Let’s improve the Transaction Process before we analyze the portfolio.


October 25, 2011

We are back!

Filed under: Uncategorized — Jonathan Rudes @ 6:12 pm

After a short hiatus we are back writing about the New York Office Market. Expect features like: “What would I do” if Iwere you and “Who’s Koolaid are you drinking” reflecting todays market conditions and trends in New York City Real Estate.

February 5, 2010

NYC Real Estate: Whose Kool-Aid Are You Drinking?

Filed under: Uncategorized — Jonathan Rudes @ 5:37 pm

– The up-tick in leasing activity in December sent the talking heads of NYC real estate to proclaim that the worst is over, leading landlords to believe that they will be able to achieve the inflated rents needed to stay solvent.
– In contrast, Goldman Sachs put 1.5 million square feet of office space on the market; 1.1 million square feet still looms at 11 Times Square; and Ogilvy has left behind a block of 740,000sf.
– To add more confusion, enter Cushman & Wakefield’s latest appointed leader quoted in Crain’s Feb 2, 2010: “as the country emerges from the recession there will be ample opportunities for success.” He says that banks will eventually foreclose on buildings and they will need to be sold.
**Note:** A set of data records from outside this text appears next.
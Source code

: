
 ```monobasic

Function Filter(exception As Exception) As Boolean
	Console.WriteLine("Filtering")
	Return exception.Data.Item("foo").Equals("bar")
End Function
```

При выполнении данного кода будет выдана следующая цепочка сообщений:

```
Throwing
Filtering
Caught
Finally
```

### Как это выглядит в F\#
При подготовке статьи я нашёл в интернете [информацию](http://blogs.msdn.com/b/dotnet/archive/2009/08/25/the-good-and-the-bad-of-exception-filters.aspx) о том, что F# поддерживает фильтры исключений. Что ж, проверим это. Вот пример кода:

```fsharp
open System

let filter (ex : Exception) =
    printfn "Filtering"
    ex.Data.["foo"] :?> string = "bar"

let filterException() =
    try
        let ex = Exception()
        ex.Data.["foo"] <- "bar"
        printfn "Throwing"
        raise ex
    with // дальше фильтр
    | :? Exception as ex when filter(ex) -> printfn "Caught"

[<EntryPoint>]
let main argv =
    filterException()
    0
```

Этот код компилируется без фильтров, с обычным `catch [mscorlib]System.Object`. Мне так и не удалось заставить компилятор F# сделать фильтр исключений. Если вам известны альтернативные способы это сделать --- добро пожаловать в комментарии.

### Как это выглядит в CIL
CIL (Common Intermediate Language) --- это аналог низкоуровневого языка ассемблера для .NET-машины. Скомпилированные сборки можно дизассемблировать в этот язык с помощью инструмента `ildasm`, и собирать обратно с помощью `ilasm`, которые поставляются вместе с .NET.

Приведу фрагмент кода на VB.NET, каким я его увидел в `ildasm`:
More than ever, securing the best space at the lowest price requires greater due diligence to reveal the hidden opportunities.

We understand the market and know where your best opportunities are.

Deals of Note
One very significant transaction of note is Hachette Fillipachi’s signing of a sublease for 132,000sf from Time, Inc at 1271 Avenue of Americas. They are downsizing from the 263,000sf at 1633 Broadway as well as paying a discounted sublease rent. The fact that it is from Time, Inc just proves that recessions make strange bedfellows.

Featured Sublet Spaces:

– 25,000sf on Broadway until 2015
– 4,500sf on Broadway until 2014
– 8,000sf on Hudson Street until 2017

December 17, 2009

Lance LLC completes $100M Credit Tenant Lease/Improvement Financing

Filed under: Uncategorized — Jonathan Rudes @ 8:48 pm

Jonathan Rudes, Senior Vice President and Principal in Lance LLC announced that Lance LLC closed a transaction Friday involving a “AA-rated” credit tenant, with a Tri-state region Landlord. The transaction’s structure provided Credit Tenant Lease/Improvement financing of just more than $100 Million in proceeds and included financing more than $15 million of tenant improvement issues related to the transaction.